START Source information
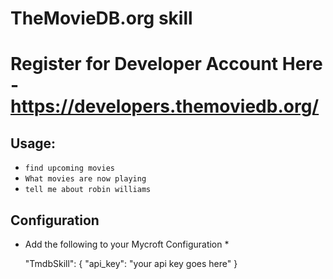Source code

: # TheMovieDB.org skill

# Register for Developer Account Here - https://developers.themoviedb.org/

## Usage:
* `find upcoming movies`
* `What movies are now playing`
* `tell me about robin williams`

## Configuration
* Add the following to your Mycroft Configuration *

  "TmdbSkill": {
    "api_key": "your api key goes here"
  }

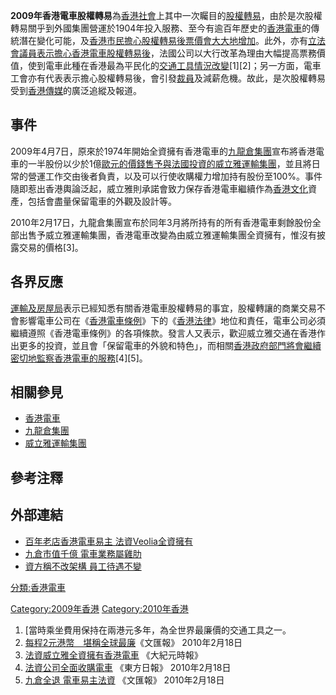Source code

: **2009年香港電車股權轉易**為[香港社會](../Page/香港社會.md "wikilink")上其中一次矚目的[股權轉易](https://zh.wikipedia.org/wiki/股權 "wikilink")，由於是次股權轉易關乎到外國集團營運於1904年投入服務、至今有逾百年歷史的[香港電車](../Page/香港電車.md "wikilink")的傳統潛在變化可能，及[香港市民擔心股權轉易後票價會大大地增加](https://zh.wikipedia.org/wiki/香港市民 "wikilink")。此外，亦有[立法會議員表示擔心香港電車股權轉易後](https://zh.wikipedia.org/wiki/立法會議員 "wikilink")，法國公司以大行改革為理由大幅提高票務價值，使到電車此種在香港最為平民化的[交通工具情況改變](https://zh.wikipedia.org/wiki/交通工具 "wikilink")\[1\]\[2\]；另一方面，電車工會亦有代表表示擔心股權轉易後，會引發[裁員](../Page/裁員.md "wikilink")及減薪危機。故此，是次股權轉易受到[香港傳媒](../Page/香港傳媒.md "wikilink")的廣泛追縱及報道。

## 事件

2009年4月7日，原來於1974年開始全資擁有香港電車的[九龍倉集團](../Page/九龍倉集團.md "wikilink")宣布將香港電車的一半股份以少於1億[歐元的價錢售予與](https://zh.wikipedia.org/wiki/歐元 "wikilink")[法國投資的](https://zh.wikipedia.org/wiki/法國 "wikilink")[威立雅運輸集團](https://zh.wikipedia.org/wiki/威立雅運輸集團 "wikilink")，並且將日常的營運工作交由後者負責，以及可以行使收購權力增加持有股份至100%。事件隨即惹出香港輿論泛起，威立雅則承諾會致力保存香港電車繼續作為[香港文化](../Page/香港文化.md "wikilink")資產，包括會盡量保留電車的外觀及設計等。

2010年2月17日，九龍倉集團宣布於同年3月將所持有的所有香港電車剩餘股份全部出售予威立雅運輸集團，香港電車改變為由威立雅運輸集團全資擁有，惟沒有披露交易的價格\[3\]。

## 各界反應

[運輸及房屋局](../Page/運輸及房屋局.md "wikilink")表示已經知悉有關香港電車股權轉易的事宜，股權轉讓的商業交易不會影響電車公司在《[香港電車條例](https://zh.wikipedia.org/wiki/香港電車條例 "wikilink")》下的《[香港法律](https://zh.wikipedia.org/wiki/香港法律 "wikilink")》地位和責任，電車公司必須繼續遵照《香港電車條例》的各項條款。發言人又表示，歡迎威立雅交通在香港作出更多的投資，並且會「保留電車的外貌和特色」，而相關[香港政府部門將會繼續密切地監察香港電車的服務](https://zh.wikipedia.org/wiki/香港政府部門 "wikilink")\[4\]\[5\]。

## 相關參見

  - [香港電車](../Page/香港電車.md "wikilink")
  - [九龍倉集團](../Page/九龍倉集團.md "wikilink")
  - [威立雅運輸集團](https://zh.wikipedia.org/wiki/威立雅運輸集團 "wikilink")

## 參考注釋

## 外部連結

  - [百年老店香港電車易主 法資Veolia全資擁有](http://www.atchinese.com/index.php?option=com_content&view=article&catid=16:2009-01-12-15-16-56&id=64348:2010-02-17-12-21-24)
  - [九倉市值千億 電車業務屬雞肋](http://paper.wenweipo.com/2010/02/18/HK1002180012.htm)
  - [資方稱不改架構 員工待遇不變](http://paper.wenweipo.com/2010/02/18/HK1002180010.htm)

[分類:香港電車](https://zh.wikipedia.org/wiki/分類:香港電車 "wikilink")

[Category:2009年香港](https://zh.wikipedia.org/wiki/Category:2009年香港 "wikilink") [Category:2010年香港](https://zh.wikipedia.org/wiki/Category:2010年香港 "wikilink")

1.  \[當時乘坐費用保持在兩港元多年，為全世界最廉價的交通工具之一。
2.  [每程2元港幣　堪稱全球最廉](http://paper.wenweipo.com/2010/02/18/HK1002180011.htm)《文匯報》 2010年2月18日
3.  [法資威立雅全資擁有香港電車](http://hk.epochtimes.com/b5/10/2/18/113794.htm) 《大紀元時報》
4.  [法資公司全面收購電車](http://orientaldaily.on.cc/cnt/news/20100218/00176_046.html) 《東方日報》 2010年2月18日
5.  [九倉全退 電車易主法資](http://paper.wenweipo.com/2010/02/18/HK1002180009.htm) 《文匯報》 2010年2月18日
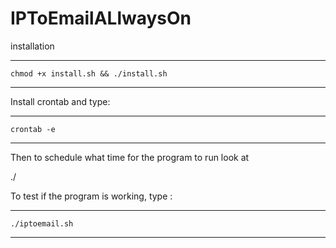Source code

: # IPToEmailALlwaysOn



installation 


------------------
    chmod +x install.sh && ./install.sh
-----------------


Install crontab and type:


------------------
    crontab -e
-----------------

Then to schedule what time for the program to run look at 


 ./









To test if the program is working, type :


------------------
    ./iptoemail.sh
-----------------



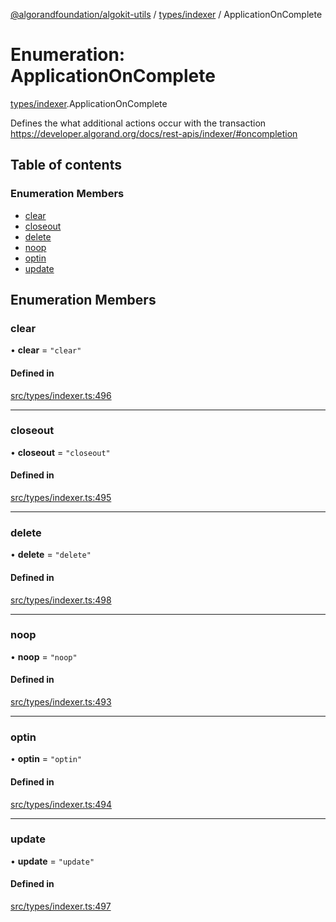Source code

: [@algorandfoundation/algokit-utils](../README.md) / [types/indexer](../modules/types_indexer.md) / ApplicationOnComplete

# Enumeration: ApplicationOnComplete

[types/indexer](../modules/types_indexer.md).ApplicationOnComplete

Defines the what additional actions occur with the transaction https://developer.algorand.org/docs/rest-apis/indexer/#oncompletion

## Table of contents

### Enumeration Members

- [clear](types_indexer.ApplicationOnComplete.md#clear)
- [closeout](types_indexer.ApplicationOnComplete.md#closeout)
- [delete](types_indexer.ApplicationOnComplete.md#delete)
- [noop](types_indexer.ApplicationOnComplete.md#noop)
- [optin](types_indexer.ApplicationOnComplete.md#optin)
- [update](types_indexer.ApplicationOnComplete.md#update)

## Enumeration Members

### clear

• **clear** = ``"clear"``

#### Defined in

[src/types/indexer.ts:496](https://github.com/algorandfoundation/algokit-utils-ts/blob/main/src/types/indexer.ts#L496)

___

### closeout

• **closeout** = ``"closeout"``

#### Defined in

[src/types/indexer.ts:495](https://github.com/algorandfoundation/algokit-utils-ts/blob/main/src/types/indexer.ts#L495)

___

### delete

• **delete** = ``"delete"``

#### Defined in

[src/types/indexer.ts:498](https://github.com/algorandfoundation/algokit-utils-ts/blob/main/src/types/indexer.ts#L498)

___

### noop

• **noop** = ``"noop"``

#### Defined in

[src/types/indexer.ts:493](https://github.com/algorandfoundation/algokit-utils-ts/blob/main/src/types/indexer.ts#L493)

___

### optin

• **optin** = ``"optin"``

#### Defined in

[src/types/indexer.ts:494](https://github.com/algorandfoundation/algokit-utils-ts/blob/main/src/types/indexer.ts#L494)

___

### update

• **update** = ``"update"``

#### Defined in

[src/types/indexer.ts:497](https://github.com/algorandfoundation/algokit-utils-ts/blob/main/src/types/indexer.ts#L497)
END Source information
Brief
Where the string "clear" appears in a line of the entries, count that line, and state the total alone.

Exercise response
3